_The input_:
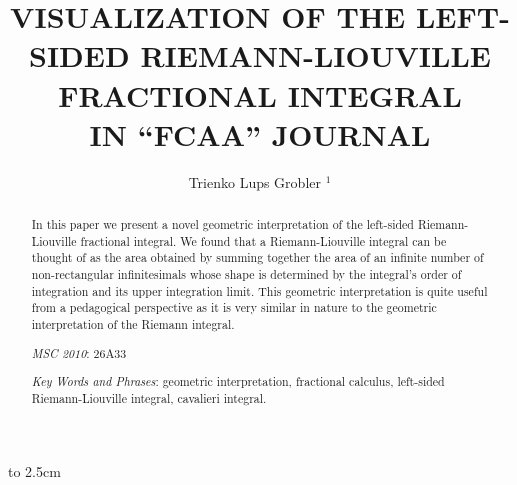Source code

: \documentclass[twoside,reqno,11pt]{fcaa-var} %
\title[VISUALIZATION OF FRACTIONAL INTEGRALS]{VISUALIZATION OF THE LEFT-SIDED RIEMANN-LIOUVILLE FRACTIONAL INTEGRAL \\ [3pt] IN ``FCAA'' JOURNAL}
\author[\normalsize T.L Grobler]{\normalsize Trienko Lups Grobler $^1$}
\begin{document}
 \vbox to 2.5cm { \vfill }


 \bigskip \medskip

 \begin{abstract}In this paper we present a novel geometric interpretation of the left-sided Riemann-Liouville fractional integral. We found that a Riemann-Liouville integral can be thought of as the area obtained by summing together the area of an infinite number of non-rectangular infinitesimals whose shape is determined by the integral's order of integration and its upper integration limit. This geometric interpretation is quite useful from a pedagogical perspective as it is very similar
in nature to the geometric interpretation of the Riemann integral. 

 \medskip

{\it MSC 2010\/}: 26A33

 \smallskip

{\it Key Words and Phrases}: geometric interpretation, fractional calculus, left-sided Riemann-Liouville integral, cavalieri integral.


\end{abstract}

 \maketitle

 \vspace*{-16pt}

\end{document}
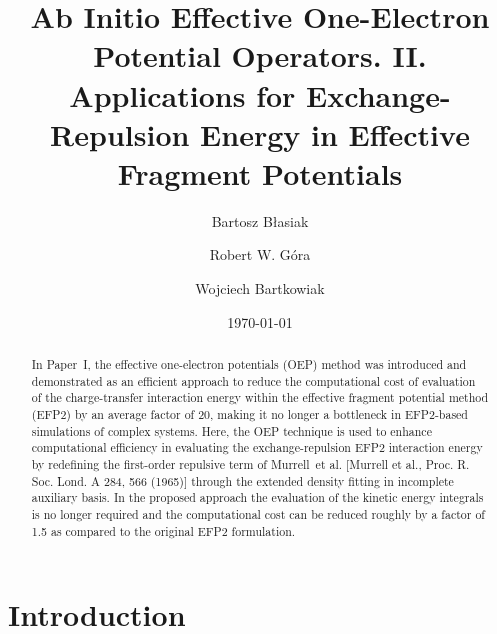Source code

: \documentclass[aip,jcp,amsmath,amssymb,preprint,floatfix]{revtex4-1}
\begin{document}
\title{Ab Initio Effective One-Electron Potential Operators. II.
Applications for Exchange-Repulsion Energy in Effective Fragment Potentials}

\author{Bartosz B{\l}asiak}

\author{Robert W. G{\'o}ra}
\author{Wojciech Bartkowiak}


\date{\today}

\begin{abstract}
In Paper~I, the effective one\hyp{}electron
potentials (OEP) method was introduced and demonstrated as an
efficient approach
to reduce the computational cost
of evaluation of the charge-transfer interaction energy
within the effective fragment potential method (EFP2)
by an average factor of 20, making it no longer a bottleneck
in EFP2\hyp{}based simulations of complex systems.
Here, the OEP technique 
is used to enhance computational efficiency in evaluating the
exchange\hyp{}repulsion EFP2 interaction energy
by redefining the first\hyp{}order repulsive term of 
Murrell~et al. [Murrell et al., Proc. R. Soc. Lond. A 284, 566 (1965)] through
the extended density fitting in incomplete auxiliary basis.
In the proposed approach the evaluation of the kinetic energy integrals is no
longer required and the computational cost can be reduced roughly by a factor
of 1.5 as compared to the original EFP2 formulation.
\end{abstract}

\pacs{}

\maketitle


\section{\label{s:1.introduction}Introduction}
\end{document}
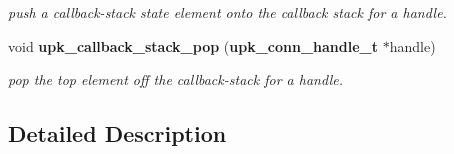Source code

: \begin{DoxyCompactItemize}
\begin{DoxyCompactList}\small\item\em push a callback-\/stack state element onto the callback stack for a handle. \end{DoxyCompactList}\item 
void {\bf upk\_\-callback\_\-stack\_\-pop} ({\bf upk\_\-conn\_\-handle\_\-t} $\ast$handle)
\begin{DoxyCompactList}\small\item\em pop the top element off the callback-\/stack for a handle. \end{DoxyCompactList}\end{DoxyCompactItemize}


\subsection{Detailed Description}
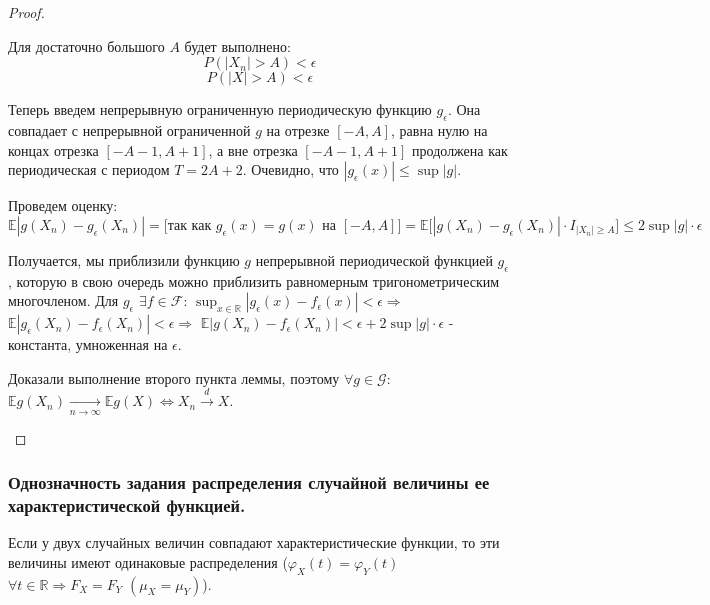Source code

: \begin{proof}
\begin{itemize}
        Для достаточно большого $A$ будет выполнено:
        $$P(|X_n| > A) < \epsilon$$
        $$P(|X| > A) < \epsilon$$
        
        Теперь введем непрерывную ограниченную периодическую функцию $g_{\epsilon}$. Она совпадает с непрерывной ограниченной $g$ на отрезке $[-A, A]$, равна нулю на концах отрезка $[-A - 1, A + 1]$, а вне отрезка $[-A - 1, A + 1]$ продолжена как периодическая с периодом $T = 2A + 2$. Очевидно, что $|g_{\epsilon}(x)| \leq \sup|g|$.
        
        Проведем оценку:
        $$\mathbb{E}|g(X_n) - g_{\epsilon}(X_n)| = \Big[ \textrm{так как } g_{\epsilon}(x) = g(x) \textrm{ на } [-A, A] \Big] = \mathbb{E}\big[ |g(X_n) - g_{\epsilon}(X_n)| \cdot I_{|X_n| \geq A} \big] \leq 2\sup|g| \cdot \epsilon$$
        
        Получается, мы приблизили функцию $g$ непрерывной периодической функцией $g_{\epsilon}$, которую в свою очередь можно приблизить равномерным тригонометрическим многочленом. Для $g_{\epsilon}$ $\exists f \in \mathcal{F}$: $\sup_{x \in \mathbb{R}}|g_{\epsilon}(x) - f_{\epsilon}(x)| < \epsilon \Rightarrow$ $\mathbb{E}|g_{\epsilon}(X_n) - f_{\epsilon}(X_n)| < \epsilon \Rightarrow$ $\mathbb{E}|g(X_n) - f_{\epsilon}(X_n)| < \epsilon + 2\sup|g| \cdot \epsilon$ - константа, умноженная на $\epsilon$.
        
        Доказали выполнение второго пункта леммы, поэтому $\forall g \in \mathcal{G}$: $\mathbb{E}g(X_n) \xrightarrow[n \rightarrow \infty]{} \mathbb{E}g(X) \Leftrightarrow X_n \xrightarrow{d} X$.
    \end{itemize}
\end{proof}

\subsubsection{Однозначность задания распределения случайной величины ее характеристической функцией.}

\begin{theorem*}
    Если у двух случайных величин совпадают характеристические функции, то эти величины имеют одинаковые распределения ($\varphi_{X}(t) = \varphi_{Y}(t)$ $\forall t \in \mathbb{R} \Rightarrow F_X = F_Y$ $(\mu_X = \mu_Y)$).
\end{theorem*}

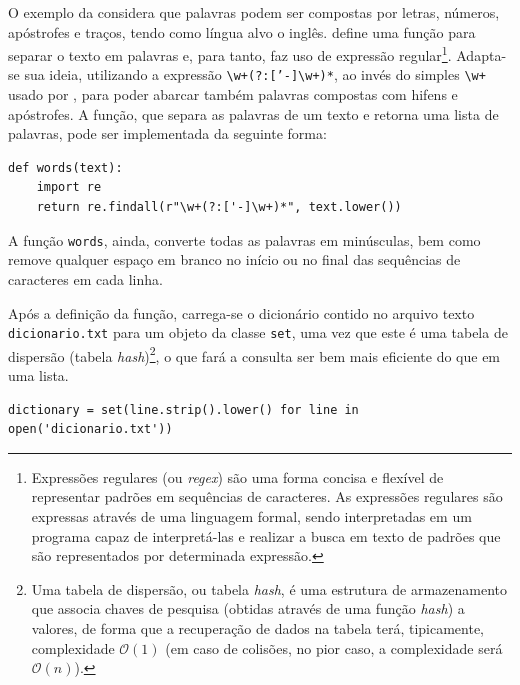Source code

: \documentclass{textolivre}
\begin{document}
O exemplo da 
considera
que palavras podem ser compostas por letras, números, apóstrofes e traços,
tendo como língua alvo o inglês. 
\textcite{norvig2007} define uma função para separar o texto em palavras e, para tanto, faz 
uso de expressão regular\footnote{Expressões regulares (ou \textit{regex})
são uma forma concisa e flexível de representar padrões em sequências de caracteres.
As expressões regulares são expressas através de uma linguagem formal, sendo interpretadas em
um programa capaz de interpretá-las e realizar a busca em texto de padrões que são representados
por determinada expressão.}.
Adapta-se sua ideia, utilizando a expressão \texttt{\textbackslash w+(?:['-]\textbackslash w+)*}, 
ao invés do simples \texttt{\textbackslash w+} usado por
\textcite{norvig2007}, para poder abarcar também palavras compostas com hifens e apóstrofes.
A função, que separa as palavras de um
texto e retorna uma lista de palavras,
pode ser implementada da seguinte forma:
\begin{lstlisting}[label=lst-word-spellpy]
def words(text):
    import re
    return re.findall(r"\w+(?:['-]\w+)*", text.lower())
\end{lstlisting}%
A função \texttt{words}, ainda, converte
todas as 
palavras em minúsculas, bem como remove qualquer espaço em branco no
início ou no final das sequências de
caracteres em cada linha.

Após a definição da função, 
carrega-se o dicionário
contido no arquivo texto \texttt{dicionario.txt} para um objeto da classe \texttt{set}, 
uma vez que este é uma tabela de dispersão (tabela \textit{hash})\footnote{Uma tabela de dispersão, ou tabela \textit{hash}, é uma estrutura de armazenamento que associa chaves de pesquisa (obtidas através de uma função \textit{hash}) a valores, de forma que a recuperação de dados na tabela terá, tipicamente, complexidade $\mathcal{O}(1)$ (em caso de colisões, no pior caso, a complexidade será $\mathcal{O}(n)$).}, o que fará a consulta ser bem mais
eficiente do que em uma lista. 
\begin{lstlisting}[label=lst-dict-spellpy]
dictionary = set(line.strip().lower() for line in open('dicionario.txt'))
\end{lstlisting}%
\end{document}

_Directions for this task_: Could you please return each line of the material exactly, dropping the pictures?

_Result of the task_:
Source code

: \documentclass[twoside,reqno,11pt]{fcaa-var} %
\title[VISUALIZATION OF FRACTIONAL INTEGRALS]{VISUALIZATION OF THE LEFT-SIDED RIEMANN-LIOUVILLE FRACTIONAL INTEGRAL \\ [3pt] IN ``FCAA'' JOURNAL}
\author[\normalsize T.L Grobler]{\normalsize Trienko Lups Grobler $^1$}
\begin{document}
 \vbox to 2.5cm { \vfill }


 \bigskip \medskip

 \begin{abstract}In this paper we present a novel geometric interpretation of the left-sided Riemann-Liouville fractional integral. We found that a Riemann-Liouville integral can be thought of as the area obtained by summing together the area of an infinite number of non-rectangular infinitesimals whose shape is determined by the integral's order of integration and its upper integration limit. This geometric interpretation is quite useful from a pedagogical perspective as it is very similar
in nature to the geometric interpretation of the Riemann integral. 

 \medskip

{\it MSC 2010\/}: 26A33

 \smallskip

{\it Key Words and Phrases}: geometric interpretation, fractional calculus, left-sided Riemann-Liouville integral, cavalieri integral.


\end{abstract}

 \maketitle

 \vspace*{-16pt}

\end{document}
Source code

: \documentclass[aip,jcp,amsmath,amssymb,preprint,floatfix]{revtex4-1}
\begin{document}
\title{Ab Initio Effective One-Electron Potential Operators. II.
Applications for Exchange-Repulsion Energy in Effective Fragment Potentials}

\author{Bartosz B{\l}asiak}

\author{Robert W. G{\'o}ra}
\author{Wojciech Bartkowiak}


\date{\today}

\begin{abstract}
In Paper~I, the effective one\hyp{}electron
potentials (OEP) method was introduced and demonstrated as an
efficient approach
to reduce the computational cost
of evaluation of the charge-transfer interaction energy
within the effective fragment potential method (EFP2)
by an average factor of 20, making it no longer a bottleneck
in EFP2\hyp{}based simulations of complex systems.
Here, the OEP technique 
is used to enhance computational efficiency in evaluating the
exchange\hyp{}repulsion EFP2 interaction energy
by redefining the first\hyp{}order repulsive term of 
Murrell~et al. [Murrell et al., Proc. R. Soc. Lond. A 284, 566 (1965)] through
the extended density fitting in incomplete auxiliary basis.
In the proposed approach the evaluation of the kinetic energy integrals is no
longer required and the computational cost can be reduced roughly by a factor
of 1.5 as compared to the original EFP2 formulation.
\end{abstract}

\pacs{}

\maketitle


\section{\label{s:1.introduction}Introduction}
\end{document}
Source code

: \begin{DoxyCompactItemize}
\begin{DoxyCompactList}\small\item\em push a callback-\/stack state element onto the callback stack for a handle. \end{DoxyCompactList}\item 
void {\bf upk\_\-callback\_\-stack\_\-pop} ({\bf upk\_\-conn\_\-handle\_\-t} $\ast$handle)
\begin{DoxyCompactList}\small\item\em pop the top element off the callback-\/stack for a handle. \end{DoxyCompactList}\end{DoxyCompactItemize}


\subsection{Detailed Description}
Source code

: \begin{proof}
\begin{itemize}
        Для достаточно большого $A$ будет выполнено:
        $$P(|X_n| > A) < \epsilon$$
        $$P(|X| > A) < \epsilon$$
        
        Теперь введем непрерывную ограниченную периодическую функцию $g_{\epsilon}$. Она совпадает с непрерывной ограниченной $g$ на отрезке $[-A, A]$, равна нулю на концах отрезка $[-A - 1, A + 1]$, а вне отрезка $[-A - 1, A + 1]$ продолжена как периодическая с периодом $T = 2A + 2$. Очевидно, что $|g_{\epsilon}(x)| \leq \sup|g|$.
        
        Проведем оценку:
        $$\mathbb{E}|g(X_n) - g_{\epsilon}(X_n)| = \Big[ \textrm{так как } g_{\epsilon}(x) = g(x) \textrm{ на } [-A, A] \Big] = \mathbb{E}\big[ |g(X_n) - g_{\epsilon}(X_n)| \cdot I_{|X_n| \geq A} \big] \leq 2\sup|g| \cdot \epsilon$$
        
        Получается, мы приблизили функцию $g$ непрерывной периодической функцией $g_{\epsilon}$, которую в свою очередь можно приблизить равномерным тригонометрическим многочленом. Для $g_{\epsilon}$ $\exists f \in \mathcal{F}$: $\sup_{x \in \mathbb{R}}|g_{\epsilon}(x) - f_{\epsilon}(x)| < \epsilon \Rightarrow$ $\mathbb{E}|g_{\epsilon}(X_n) - f_{\epsilon}(X_n)| < \epsilon \Rightarrow$ $\mathbb{E}|g(X_n) - f_{\epsilon}(X_n)| < \epsilon + 2\sup|g| \cdot \epsilon$ - константа, умноженная на $\epsilon$.
        
        Доказали выполнение второго пункта леммы, поэтому $\forall g \in \mathcal{G}$: $\mathbb{E}g(X_n) \xrightarrow[n \rightarrow \infty]{} \mathbb{E}g(X) \Leftrightarrow X_n \xrightarrow{d} X$.
    \end{itemize}
\end{proof}

\subsubsection{Однозначность задания распределения случайной величины ее характеристической функцией.}

\begin{theorem*}
    Если у двух случайных величин совпадают характеристические функции, то эти величины имеют одинаковые распределения ($\varphi_{X}(t) = \varphi_{Y}(t)$ $\forall t \in \mathbb{R} \Rightarrow F_X = F_Y$ $(\mu_X = \mu_Y)$).
\end{theorem*}

Source code

: \documentclass{textolivre}
\begin{document}
O exemplo da 
considera
que palavras podem ser compostas por letras, números, apóstrofes e traços,
tendo como língua alvo o inglês. 
\textcite{norvig2007} define uma função para separar o texto em palavras e, para tanto, faz 
uso de expressão regular\footnote{Expressões regulares (ou \textit{regex})
são uma forma concisa e flexível de representar padrões em sequências de caracteres.
As expressões regulares são expressas através de uma linguagem formal, sendo interpretadas em
um programa capaz de interpretá-las e realizar a busca em texto de padrões que são representados
por determinada expressão.}.
Adapta-se sua ideia, utilizando a expressão \texttt{\textbackslash w+(?:['-]\textbackslash w+)*}, 
ao invés do simples \texttt{\textbackslash w+} usado por
\textcite{norvig2007}, para poder abarcar também palavras compostas com hifens e apóstrofes.
A função, que separa as palavras de um
texto e retorna uma lista de palavras,
pode ser implementada da seguinte forma:
\begin{lstlisting}[label=lst-word-spellpy]
def words(text):
    import re
    return re.findall(r"\w+(?:['-]\w+)*", text.lower())
\end{lstlisting}%
A função \texttt{words}, ainda, converte
todas as 
palavras em minúsculas, bem como remove qualquer espaço em branco no
início ou no final das sequências de
caracteres em cada linha.

Após a definição da função, 
carrega-se o dicionário
contido no arquivo texto \texttt{dicionario.txt} para um objeto da classe \texttt{set}, 
uma vez que este é uma tabela de dispersão (tabela \textit{hash})\footnote{Uma tabela de dispersão, ou tabela \textit{hash}, é uma estrutura de armazenamento que associa chaves de pesquisa (obtidas através de uma função \textit{hash}) a valores, de forma que a recuperação de dados na tabela terá, tipicamente, complexidade $\mathcal{O}(1)$ (em caso de colisões, no pior caso, a complexidade será $\mathcal{O}(n)$).}, o que fará a consulta ser bem mais
eficiente do que em uma lista. 
\begin{lstlisting}[label=lst-dict-spellpy]
dictionary = set(line.strip().lower() for line in open('dicionario.txt'))
\end{lstlisting}%
\end{document}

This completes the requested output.